The answer must consist of every line below that contains the word "fileType".

• **THE DATA**:
..........

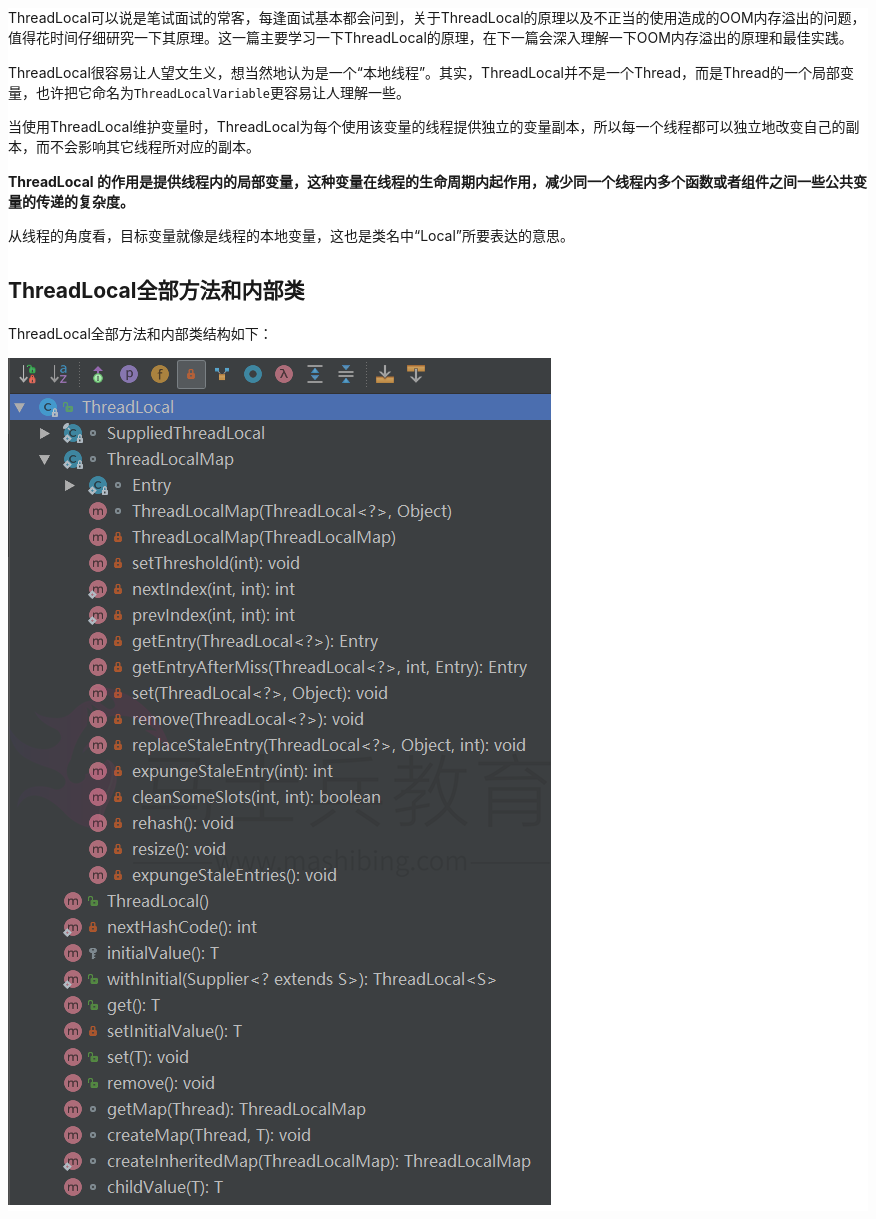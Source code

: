 ThreadLocal可以说是笔试面试的常客，每逢面试基本都会问到，关于ThreadLocal的原理以及不正当的使用造成的OOM内存溢出的问题，值得花时间仔细研究一下其原理。这一篇主要学习一下ThreadLocal的原理，在下一篇会深入理解一下OOM内存溢出的原理和最佳实践。

ThreadLocal很容易让人望文生义，想当然地认为是一个“本地线程”。其实，ThreadLocal并不是一个Thread，而是Thread的一个局部变量，也许把它命名为`ThreadLocalVariable`更容易让人理解一些。

当使用ThreadLocal维护变量时，ThreadLocal为每个使用该变量的线程提供独立的变量副本，所以每一个线程都可以独立地改变自己的副本，而不会影响其它线程所对应的副本。

**ThreadLocal 的作用是提供线程内的局部变量，这种变量在线程的生命周期内起作用，减少同一个线程内多个函数或者组件之间一些公共变量的传递的复杂度。**

从线程的角度看，目标变量就像是线程的本地变量，这也是类名中“Local”所要表达的意思。

## ThreadLocal全部方法和内部类

ThreadLocal全部方法和内部类结构如下：

![20171020172114204](Study/复习/700道面试题/02-BAT面试题汇总及详解(进大厂必看)/BAT面试题汇总及详解(进大厂必看)_子文档/深入分析ThreadLocal原理.assets/20171020172114204.png)
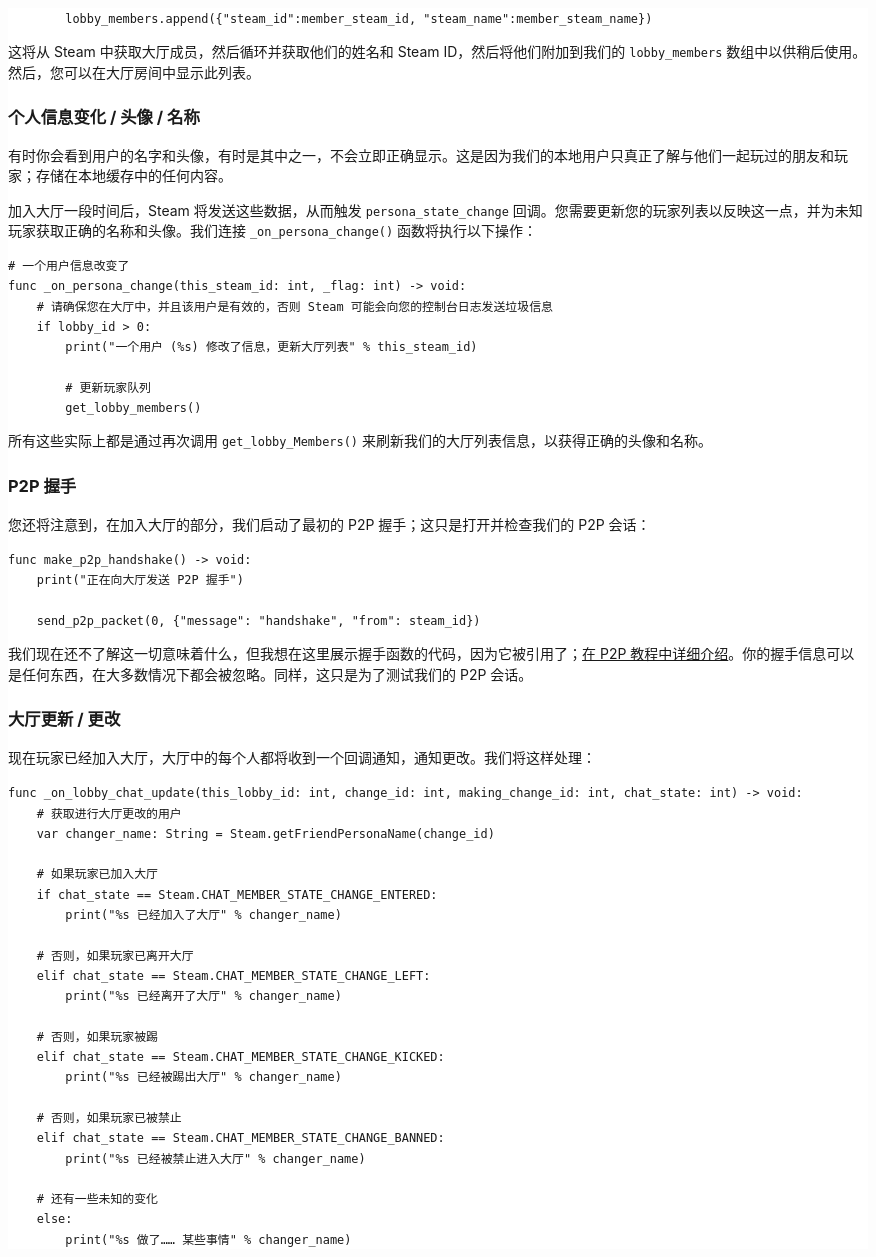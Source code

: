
 ```gdscript
		lobby_members.append({"steam_id":member_steam_id, "steam_name":member_steam_name})
```

这将从 Steam 中获取大厅成员，然后循环并获取他们的姓名和 Steam ID，然后将他们附加到我们的 `lobby_members` 数组中以供稍后使用。然后，您可以在大厅房间中显示此列表。

### 个人信息变化 / 头像 / 名称

有时你会看到用户的名字和头像，有时是其中之一，不会立即正确显示。这是因为我们的本地用户只真正了解与他们一起玩过的朋友和玩家；存储在本地缓存中的任何内容。

加入大厅一段时间后，Steam 将发送这些数据，从而触发 `persona_state_change` 回调。您需要更新您的玩家列表以反映这一点，并为未知玩家获取正确的名称和头像。我们连接 `_on_persona_change()` 函数将执行以下操作：

```gdscript
# 一个用户信息改变了
func _on_persona_change(this_steam_id: int, _flag: int) -> void:
	# 请确保您在大厅中，并且该用户是有效的，否则 Steam 可能会向您的控制台日志发送垃圾信息
	if lobby_id > 0:
		print("一个用户 (%s) 修改了信息，更新大厅列表" % this_steam_id)

		# 更新玩家队列
		get_lobby_members()
```

所有这些实际上都是通过再次调用 `get_lobby_Members()` 来刷新我们的大厅列表信息，以获得正确的头像和名称。

### P2P 握手

您还将注意到，在加入大厅的部分，我们启动了最初的 P2P 握手；这只是打开并检查我们的 P2P 会话：

```gdscript
func make_p2p_handshake() -> void:
	print("正在向大厅发送 P2P 握手")

	send_p2p_packet(0, {"message": "handshake", "from": steam_id})
```

我们现在还不了解这一切意味着什么，但我想在这里展示握手函数的代码，因为它被引用了；[在 P2P 教程中详细介绍](https://godotsteam.com/tutorials/p2p/)。你的握手信息可以是任何东西，在大多数情况下都会被忽略。同样，这只是为了测试我们的 P2P 会话。

### 大厅更新 / 更改

现在玩家已经加入大厅，大厅中的每个人都将收到一个回调通知，通知更改。我们将这样处理：

```gdscript
func _on_lobby_chat_update(this_lobby_id: int, change_id: int, making_change_id: int, chat_state: int) -> void:
	# 获取进行大厅更改的用户
	var changer_name: String = Steam.getFriendPersonaName(change_id)

	# 如果玩家已加入大厅
	if chat_state == Steam.CHAT_MEMBER_STATE_CHANGE_ENTERED:
		print("%s 已经加入了大厅" % changer_name)

	# 否则，如果玩家已离开大厅
	elif chat_state == Steam.CHAT_MEMBER_STATE_CHANGE_LEFT:
		print("%s 已经离开了大厅" % changer_name)

	# 否则，如果玩家被踢
	elif chat_state == Steam.CHAT_MEMBER_STATE_CHANGE_KICKED:
		print("%s 已经被踢出大厅" % changer_name)

	# 否则，如果玩家已被禁止
	elif chat_state == Steam.CHAT_MEMBER_STATE_CHANGE_BANNED:
		print("%s 已经被禁止进入大厅" % changer_name)

	# 还有一些未知的变化
	else:
		print("%s 做了…… 某些事情" % changer_name)
```
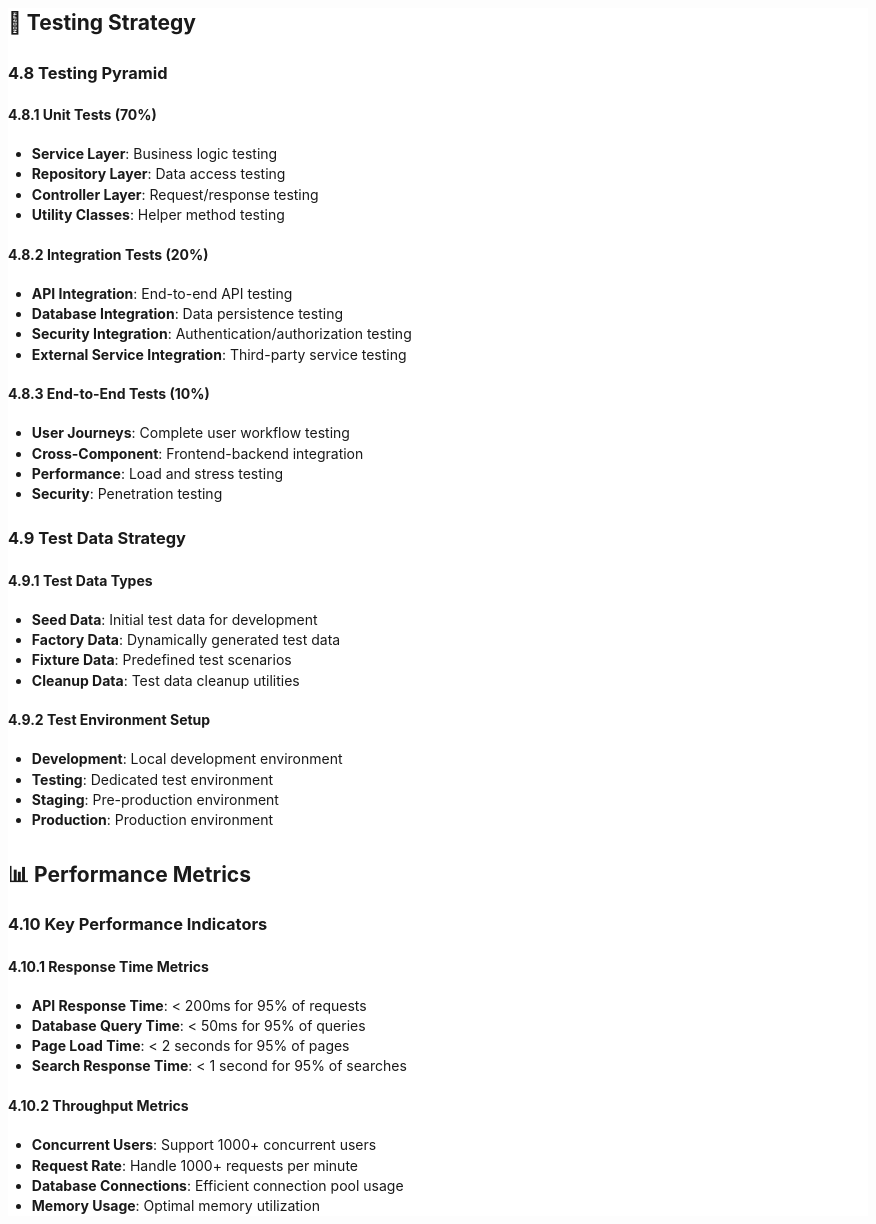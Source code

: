 ## 🧪 **Testing Strategy**

### **4.8 Testing Pyramid**

#### **4.8.1 Unit Tests (70%)**
- **Service Layer**: Business logic testing
- **Repository Layer**: Data access testing
- **Controller Layer**: Request/response testing
- **Utility Classes**: Helper method testing

#### **4.8.2 Integration Tests (20%)**
- **API Integration**: End-to-end API testing
- **Database Integration**: Data persistence testing
- **Security Integration**: Authentication/authorization testing
- **External Service Integration**: Third-party service testing

#### **4.8.3 End-to-End Tests (10%)**
- **User Journeys**: Complete user workflow testing
- **Cross-Component**: Frontend-backend integration
- **Performance**: Load and stress testing
- **Security**: Penetration testing

### **4.9 Test Data Strategy**

#### **4.9.1 Test Data Types**
- **Seed Data**: Initial test data for development
- **Factory Data**: Dynamically generated test data
- **Fixture Data**: Predefined test scenarios
- **Cleanup Data**: Test data cleanup utilities

#### **4.9.2 Test Environment Setup**
- **Development**: Local development environment
- **Testing**: Dedicated test environment
- **Staging**: Pre-production environment
- **Production**: Production environment

## 📊 **Performance Metrics**

### **4.10 Key Performance Indicators**

#### **4.10.1 Response Time Metrics**
- **API Response Time**: < 200ms for 95% of requests
- **Database Query Time**: < 50ms for 95% of queries
- **Page Load Time**: < 2 seconds for 95% of pages
- **Search Response Time**: < 1 second for 95% of searches

#### **4.10.2 Throughput Metrics**
- **Concurrent Users**: Support 1000+ concurrent users
- **Request Rate**: Handle 1000+ requests per minute
- **Database Connections**: Efficient connection pool usage
- **Memory Usage**: Optimal memory utilization
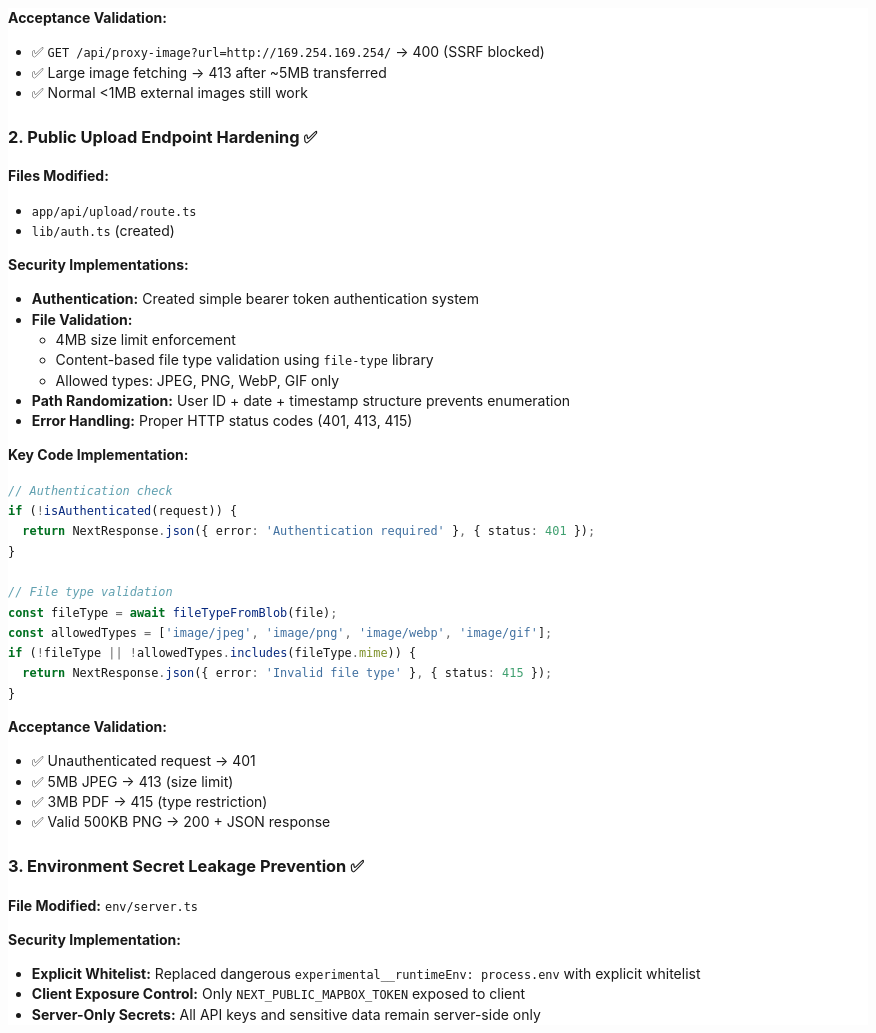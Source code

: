 **Acceptance Validation:**

- ✅ `GET /api/proxy-image?url=http://169.254.169.254/` → 400 (SSRF blocked)
- ✅ Large image fetching → 413 after ~5MB transferred
- ✅ Normal <1MB external images still work

### 2. Public Upload Endpoint Hardening ✅

**Files Modified:**

- `app/api/upload/route.ts`
- `lib/auth.ts` (created)

**Security Implementations:**

- **Authentication:** Created simple bearer token authentication system
- **File Validation:**
  - 4MB size limit enforcement
  - Content-based file type validation using `file-type` library
  - Allowed types: JPEG, PNG, WebP, GIF only
- **Path Randomization:** User ID + date + timestamp structure prevents enumeration
- **Error Handling:** Proper HTTP status codes (401, 413, 415)

**Key Code Implementation:**

```typescript
// Authentication check
if (!isAuthenticated(request)) {
  return NextResponse.json({ error: 'Authentication required' }, { status: 401 });
}

// File type validation
const fileType = await fileTypeFromBlob(file);
const allowedTypes = ['image/jpeg', 'image/png', 'image/webp', 'image/gif'];
if (!fileType || !allowedTypes.includes(fileType.mime)) {
  return NextResponse.json({ error: 'Invalid file type' }, { status: 415 });
}
```

**Acceptance Validation:**

- ✅ Unauthenticated request → 401
- ✅ 5MB JPEG → 413 (size limit)
- ✅ 3MB PDF → 415 (type restriction)
- ✅ Valid 500KB PNG → 200 + JSON response

### 3. Environment Secret Leakage Prevention ✅

**File Modified:** `env/server.ts`

**Security Implementation:**

- **Explicit Whitelist:** Replaced dangerous `experimental__runtimeEnv: process.env` with explicit whitelist
- **Client Exposure Control:** Only `NEXT_PUBLIC_MAPBOX_TOKEN` exposed to client
- **Server-Only Secrets:** All API keys and sensitive data remain server-side only
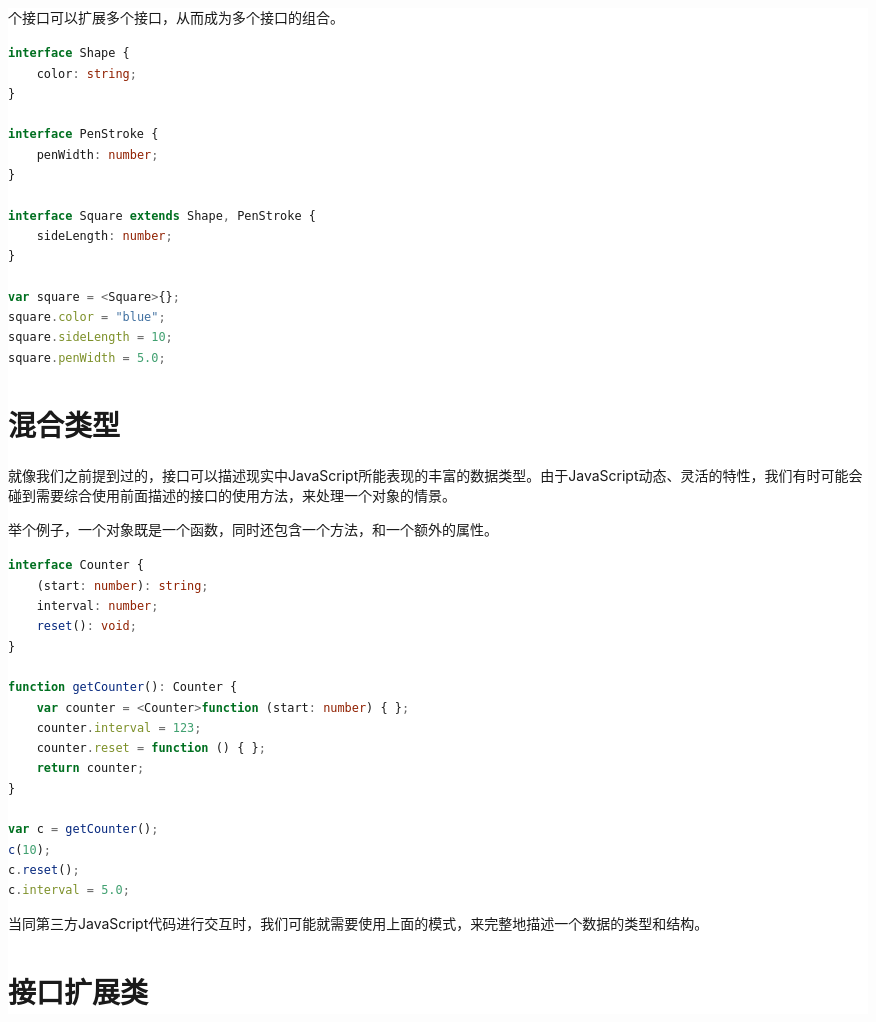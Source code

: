 个接口可以扩展多个接口，从而成为多个接口的组合。

```ts
interface Shape {
    color: string;
}

interface PenStroke {
    penWidth: number;
}

interface Square extends Shape, PenStroke {
    sideLength: number;
}

var square = <Square>{};
square.color = "blue";
square.sideLength = 10;
square.penWidth = 5.0;
```

# 混合类型

就像我们之前提到过的，接口可以描述现实中JavaScript所能表现的丰富的数据类型。由于JavaScript动态、灵活的特性，我们有时可能会碰到需要综合使用前面描述的接口的使用方法，来处理一个对象的情景。

举个例子，一个对象既是一个函数，同时还包含一个方法，和一个额外的属性。

```ts
interface Counter {
    (start: number): string;
    interval: number;
    reset(): void;
}

function getCounter(): Counter {
    var counter = <Counter>function (start: number) { };
    counter.interval = 123;
    counter.reset = function () { };
    return counter;
}

var c = getCounter();
c(10);
c.reset();
c.interval = 5.0;
```

当同第三方JavaScript代码进行交互时，我们可能就需要使用上面的模式，来完整地描述一个数据的类型和结构。

# 接口扩展类
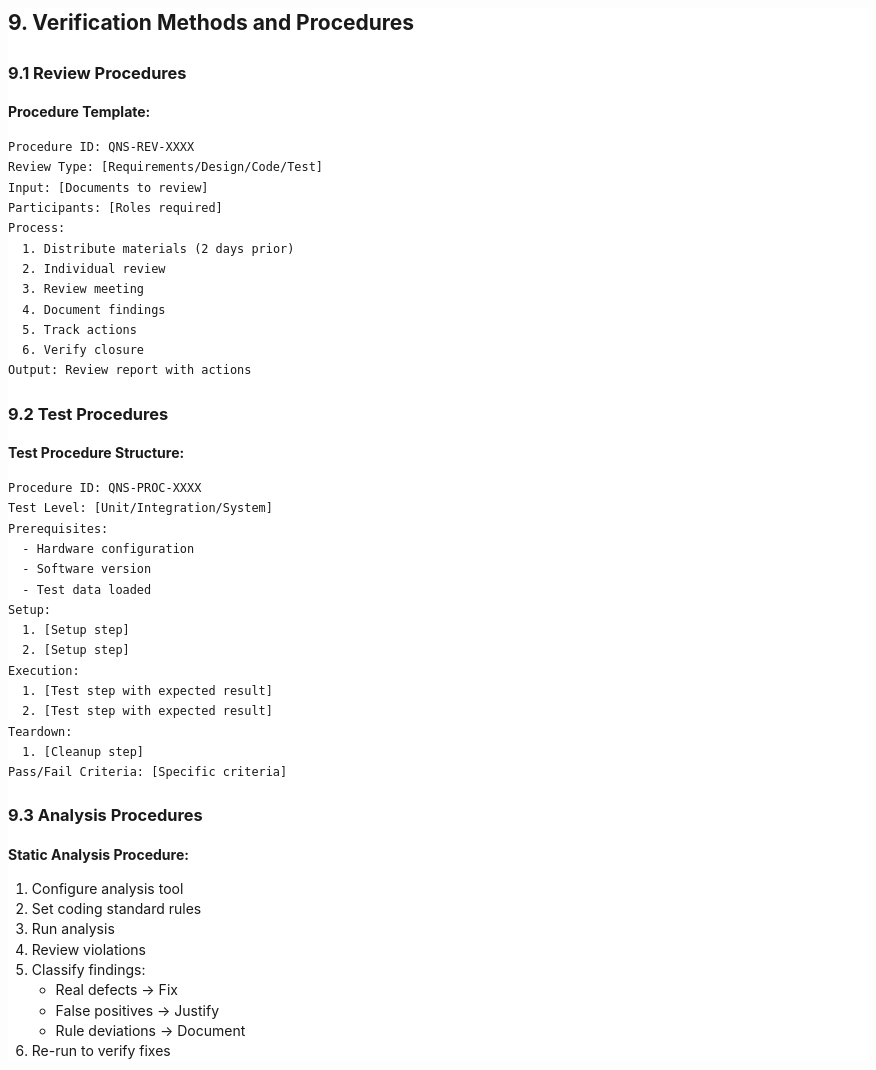## 9. Verification Methods and Procedures

### 9.1 Review Procedures

**Procedure Template:**
```
Procedure ID: QNS-REV-XXXX
Review Type: [Requirements/Design/Code/Test]
Input: [Documents to review]
Participants: [Roles required]
Process:
  1. Distribute materials (2 days prior)
  2. Individual review
  3. Review meeting
  4. Document findings
  5. Track actions
  6. Verify closure
Output: Review report with actions
```

### 9.2 Test Procedures

**Test Procedure Structure:**
```
Procedure ID: QNS-PROC-XXXX
Test Level: [Unit/Integration/System]
Prerequisites:
  - Hardware configuration
  - Software version
  - Test data loaded
Setup:
  1. [Setup step]
  2. [Setup step]
Execution:
  1. [Test step with expected result]
  2. [Test step with expected result]
Teardown:
  1. [Cleanup step]
Pass/Fail Criteria: [Specific criteria]
```

### 9.3 Analysis Procedures

**Static Analysis Procedure:**
1. Configure analysis tool
2. Set coding standard rules
3. Run analysis
4. Review violations
5. Classify findings:
   - Real defects → Fix
   - False positives → Justify
   - Rule deviations → Document
6. Re-run to verify fixes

..........

• **ANSWER SECTION**:
const fileType = await fileTypeFromBlob(file);
if (!fileType || !allowedTypes.includes(fileType.mime)) {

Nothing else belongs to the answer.